Class of 1978 Pavilion in the Kislak Center, 6th Floor, Van Pelt-Dietrich Library


Priyasha Mukhopadhyay is an Assistant Professor of English at Yale University. She works at the intersection of South Asian literature, the history of the book, and postcolonial studies. She is currently working on a book manuscript (which bears the same title as her talk), Unread: A History of the Book in Colonial South Asia. She is the co-editor of The Global Histories of Books: Methods and Practices (Palgrave, 2017).

About the talk: 

In the years between 1857 and 1914, printed paper circulated in unprecedented quantities through South Asia in the form of books and documents, both in English and local languages. Yet, was anyone reading the texts that were thought to drive the empire’s cultural, economic, and political projects? This is the question that my current book project explores. Turning to the colonial literary and historical archive, we find a world of unlikely readers: bored soldiers, savvy peasants, impatient office clerks, and aspirational women. These were people, I argue, who had always been marginal to reading publics, and yet derived their understanding of what it meant to inhabit empire through close and even intimate relationships with everyday forms of print. But in their hands, the emblematic documents of empire routinely went unread.

In this talk, I use the example of the panjika, the Bengali-Hindu almanac, to think through what an unread book in colonial South Asia might look like. Drawing on publishing records, literary accounts, and readers’ annotations, I show how the panjika emerged as a text that was meant to be used repeatedly, but was only read superficially and selectively, if at all. In doing this, I will touch upon some of the larger methodological questions and challenges with which my book project engages: What constitutes the act of reading? Is a book ever left unread? And finally: What can the history of reading gain by taking seriously instances of not reading?

All are welcome! Those who do not hold University of Pennsylvania ID cards should bring another form of photo identification in order to enter the library building.


FALL 2018 SCHEDULE

Sep. 17: Nicholas Herman (Penn): “The Book-Shaped Object in Renaissance Europe”
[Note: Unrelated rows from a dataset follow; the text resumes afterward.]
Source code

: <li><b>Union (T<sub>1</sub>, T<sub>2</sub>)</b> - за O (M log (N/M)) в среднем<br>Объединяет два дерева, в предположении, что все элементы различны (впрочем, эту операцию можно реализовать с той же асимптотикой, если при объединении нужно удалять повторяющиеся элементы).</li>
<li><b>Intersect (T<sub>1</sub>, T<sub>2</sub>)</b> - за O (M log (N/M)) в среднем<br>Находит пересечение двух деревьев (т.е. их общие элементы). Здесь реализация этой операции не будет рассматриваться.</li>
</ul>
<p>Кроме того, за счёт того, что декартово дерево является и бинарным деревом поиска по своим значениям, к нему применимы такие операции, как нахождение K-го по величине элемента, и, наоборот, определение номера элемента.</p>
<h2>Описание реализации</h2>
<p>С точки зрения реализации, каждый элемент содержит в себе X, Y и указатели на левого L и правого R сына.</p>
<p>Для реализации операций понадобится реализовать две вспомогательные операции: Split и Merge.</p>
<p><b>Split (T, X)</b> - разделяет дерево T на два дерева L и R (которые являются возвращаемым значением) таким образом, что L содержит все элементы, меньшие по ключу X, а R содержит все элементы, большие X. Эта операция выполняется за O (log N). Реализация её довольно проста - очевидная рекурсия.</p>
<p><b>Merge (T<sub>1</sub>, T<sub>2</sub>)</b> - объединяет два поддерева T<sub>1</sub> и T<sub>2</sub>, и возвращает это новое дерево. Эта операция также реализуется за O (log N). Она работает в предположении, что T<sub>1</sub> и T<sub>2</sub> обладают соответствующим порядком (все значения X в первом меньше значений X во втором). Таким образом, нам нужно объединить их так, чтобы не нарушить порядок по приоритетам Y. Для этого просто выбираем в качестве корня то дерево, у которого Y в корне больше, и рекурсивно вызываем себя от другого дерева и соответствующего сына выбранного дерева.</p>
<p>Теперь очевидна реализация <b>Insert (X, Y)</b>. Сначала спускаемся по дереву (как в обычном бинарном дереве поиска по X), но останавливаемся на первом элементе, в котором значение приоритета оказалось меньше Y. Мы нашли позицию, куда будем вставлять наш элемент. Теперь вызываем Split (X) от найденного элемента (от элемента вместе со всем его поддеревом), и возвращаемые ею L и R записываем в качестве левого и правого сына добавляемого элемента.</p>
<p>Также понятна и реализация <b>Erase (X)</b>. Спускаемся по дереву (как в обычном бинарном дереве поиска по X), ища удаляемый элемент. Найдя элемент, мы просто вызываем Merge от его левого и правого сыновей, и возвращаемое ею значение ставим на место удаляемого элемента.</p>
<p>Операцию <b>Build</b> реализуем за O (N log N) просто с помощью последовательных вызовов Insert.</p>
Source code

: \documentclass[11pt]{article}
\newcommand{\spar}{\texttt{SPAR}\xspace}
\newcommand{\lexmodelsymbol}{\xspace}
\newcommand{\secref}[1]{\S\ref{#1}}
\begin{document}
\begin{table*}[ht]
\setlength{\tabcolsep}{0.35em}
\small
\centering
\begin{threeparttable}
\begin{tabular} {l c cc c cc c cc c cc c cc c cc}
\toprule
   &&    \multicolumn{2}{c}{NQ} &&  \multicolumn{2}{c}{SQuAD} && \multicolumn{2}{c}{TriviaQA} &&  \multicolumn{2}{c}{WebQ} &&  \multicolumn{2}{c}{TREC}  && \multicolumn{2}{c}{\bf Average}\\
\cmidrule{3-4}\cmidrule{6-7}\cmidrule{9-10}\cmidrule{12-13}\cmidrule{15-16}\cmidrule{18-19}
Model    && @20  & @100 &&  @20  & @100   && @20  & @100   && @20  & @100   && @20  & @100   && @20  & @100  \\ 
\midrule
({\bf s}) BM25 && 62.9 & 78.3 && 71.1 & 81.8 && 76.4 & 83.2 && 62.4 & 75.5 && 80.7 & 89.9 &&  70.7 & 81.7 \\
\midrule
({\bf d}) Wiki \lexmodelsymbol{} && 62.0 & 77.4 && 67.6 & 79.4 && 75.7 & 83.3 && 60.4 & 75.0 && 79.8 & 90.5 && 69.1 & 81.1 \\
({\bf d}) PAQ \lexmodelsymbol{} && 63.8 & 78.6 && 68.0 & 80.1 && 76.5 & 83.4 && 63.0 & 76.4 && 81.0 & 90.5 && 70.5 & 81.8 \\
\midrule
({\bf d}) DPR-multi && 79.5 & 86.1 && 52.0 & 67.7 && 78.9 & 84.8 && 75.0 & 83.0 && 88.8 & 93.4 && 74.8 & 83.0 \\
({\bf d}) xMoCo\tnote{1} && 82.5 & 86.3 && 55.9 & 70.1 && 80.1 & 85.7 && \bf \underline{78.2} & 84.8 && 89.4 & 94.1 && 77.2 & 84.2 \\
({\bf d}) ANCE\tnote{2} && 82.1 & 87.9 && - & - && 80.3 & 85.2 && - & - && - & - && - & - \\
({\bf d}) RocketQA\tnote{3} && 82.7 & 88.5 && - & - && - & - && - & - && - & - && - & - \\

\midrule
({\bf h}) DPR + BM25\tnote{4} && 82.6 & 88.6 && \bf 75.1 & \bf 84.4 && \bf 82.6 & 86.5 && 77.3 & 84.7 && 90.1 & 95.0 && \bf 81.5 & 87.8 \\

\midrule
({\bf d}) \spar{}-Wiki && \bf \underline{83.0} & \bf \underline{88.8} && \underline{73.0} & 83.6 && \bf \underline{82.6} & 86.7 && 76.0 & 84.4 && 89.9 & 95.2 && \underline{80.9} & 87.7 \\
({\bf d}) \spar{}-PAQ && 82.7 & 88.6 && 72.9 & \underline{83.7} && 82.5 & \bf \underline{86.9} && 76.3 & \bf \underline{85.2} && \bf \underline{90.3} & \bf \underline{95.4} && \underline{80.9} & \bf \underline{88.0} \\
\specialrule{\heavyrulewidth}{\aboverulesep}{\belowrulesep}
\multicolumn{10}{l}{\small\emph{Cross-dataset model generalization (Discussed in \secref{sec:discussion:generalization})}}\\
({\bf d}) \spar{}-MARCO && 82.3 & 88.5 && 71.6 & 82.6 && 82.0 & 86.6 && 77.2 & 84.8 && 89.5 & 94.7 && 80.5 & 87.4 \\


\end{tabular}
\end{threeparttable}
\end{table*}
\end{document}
Sep. 24, 25, 27 - Rosenbach Lectures: Carlo Ginzburg (Scuola Normale Superiore, Pisa): Fossils, Apes, Humans: A Chapter in the History of Science, Revisited

- Sep. 24: “Paleontology and Connoisseurship”
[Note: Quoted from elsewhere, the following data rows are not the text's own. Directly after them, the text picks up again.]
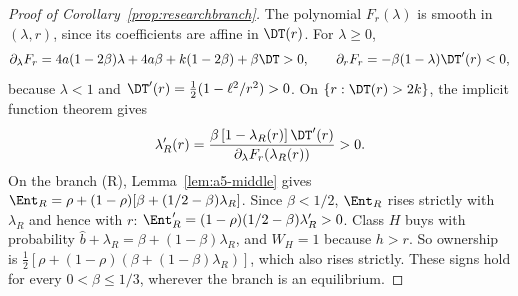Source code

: \begin{proof}[Proof of Corollary~\ref{prop:researchbranch}]
The polynomial \(F_r(\lambda)\) is smooth in \((\lambda,r)\), since its coefficients are affine in \(\DT(r)\). For
\(\lambda\ge0\),
\[
\partial_\lambda F_r=4a(1-2\beta)\lambda+4a\beta+k(1-2\beta)+\beta\DT>0,\qquad
\partial_rF_r=-\beta(1-\lambda)\DT'(r)<0,
\]
because \(\lambda<1\) and \(\DT'(r)=\tfrac12(1-\ell^2/r^2)>0\). On \(\{r:\DT(r)>2k\}\), the implicit function theorem
gives
\[
\lambda_R'(r)=\frac{\beta\,[1-\lambda_R(r)]\,\DT'(r)}{\partial_\lambda F_r(\lambda_R(r))}>0 .
\]
On the branch (R), Lemma~\ref{lem:a5-middle} gives \(\Ent_R=\rho+(1-\rho)[\beta+(1/2-\beta)\lambda_R]\). Since
\(\beta<1/2\), \(\Ent_R\) rises strictly with \(\lambda_R\) and hence with \(r\):
\(\Ent_R'=(1-\rho)(1/2-\beta)\lambda_R'>0\). Class \(H\) buys with probability
\(\hat b+\lambda_R=\beta+(1-\beta)\lambda_R\), and \(W_H=1\) because \(h>r\). So ownership is
\(\tfrac12[\rho+(1-\rho)(\beta+(1-\beta)\lambda_R)]\), which also rises strictly. These signs hold for every
\(0<\beta\le1/3\), wherever the branch is an equilibrium.
\end{proof}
- Sep. 25: “Gods, Humans, Apes: Art History and Evolution”

- Sep. 27: “Medals and Shells: On Morphology and History, Once Again”

Oct. 1: Whitney Trettien (Penn): “Digital Book History”
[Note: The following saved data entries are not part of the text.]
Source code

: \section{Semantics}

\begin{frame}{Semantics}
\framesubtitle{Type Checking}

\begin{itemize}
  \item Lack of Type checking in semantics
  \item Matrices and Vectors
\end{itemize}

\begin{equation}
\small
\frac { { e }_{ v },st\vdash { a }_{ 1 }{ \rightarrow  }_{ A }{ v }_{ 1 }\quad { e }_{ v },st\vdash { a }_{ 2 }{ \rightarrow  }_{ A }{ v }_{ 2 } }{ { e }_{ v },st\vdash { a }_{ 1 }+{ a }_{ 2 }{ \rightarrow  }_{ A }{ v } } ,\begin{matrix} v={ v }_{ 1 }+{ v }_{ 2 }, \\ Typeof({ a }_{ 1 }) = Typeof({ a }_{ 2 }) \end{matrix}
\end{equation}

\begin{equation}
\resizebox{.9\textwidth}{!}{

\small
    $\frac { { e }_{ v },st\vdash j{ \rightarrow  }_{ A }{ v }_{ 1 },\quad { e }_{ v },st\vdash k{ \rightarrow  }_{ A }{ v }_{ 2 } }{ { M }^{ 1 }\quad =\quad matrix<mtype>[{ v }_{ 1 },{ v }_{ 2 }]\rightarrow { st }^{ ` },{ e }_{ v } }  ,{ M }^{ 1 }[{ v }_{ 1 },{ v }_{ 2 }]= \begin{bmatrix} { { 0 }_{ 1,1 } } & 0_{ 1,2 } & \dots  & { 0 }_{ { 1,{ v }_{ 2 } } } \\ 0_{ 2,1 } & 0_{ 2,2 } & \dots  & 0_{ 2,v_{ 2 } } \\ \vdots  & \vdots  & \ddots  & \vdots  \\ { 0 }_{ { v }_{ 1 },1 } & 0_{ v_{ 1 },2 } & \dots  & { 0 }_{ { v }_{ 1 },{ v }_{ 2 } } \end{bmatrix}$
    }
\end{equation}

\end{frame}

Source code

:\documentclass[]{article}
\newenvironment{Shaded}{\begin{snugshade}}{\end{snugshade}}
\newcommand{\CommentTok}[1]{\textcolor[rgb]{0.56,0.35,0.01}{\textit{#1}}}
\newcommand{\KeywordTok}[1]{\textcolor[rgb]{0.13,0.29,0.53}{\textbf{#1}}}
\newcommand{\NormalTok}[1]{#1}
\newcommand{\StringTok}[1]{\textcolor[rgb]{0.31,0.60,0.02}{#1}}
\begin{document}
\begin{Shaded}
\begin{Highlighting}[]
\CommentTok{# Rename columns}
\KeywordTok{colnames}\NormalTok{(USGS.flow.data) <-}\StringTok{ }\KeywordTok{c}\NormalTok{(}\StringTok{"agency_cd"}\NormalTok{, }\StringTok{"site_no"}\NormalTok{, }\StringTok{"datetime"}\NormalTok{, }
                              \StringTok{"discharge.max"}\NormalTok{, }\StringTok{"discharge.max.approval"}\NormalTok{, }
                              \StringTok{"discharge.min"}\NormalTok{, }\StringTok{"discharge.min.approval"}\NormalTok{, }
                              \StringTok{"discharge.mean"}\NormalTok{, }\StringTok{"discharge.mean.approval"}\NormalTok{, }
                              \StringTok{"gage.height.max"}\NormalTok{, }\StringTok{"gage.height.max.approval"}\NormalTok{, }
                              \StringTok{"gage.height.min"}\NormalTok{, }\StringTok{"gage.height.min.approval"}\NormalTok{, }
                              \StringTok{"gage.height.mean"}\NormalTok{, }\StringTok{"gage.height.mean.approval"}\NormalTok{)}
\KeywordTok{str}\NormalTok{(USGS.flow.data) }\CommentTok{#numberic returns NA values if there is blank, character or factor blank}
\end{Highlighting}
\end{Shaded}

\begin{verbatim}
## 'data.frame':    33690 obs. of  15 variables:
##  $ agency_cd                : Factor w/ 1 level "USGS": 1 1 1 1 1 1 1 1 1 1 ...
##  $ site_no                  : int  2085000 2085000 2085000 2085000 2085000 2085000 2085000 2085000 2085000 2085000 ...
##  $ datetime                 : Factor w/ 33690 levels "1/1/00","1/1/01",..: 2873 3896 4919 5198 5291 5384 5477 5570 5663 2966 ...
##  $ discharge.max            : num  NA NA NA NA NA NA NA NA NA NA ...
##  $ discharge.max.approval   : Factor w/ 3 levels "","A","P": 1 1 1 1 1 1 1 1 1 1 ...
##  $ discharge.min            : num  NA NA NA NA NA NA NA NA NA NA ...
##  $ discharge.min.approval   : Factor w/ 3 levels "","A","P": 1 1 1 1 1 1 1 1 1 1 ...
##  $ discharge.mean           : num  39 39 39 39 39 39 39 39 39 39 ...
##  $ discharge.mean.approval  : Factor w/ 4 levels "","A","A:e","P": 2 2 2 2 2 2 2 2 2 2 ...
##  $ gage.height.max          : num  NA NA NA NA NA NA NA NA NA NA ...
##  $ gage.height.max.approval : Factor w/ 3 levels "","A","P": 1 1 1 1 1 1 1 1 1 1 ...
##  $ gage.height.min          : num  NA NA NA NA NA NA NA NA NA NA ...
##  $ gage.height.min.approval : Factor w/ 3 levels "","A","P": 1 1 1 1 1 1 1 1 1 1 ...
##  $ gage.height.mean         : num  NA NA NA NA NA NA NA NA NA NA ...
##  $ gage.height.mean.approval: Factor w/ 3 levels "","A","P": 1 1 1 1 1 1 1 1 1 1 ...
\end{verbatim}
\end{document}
Oct. 8: Priyasha Mukhopadhyay (Yale): “Unread: A History of the Book in Colonial South Asia”

Oct. 15: J.M. Duffin (Penn): “Draining the Swamp of Arcane Legal Text: Reclaiming the Geography of Eighteenth Century Philadelphia”

Oct. 22: Katie Chenoweth (Princeton): “Printers’ Devices, or, How French Got Its Accents”

Oct. 29: Sarah Guérin (Penn): “On Ivory, Wax, and Paint: New Insights on Devotional Booklets”

Nov. 5: Margo Natalie Crawford (Penn): “The Textual Production of a Shared Black Edge

Nov. 12: David Norbrook (Oxford): “‘But a copie’: Lucy Hutchinson’s Life in her Texts”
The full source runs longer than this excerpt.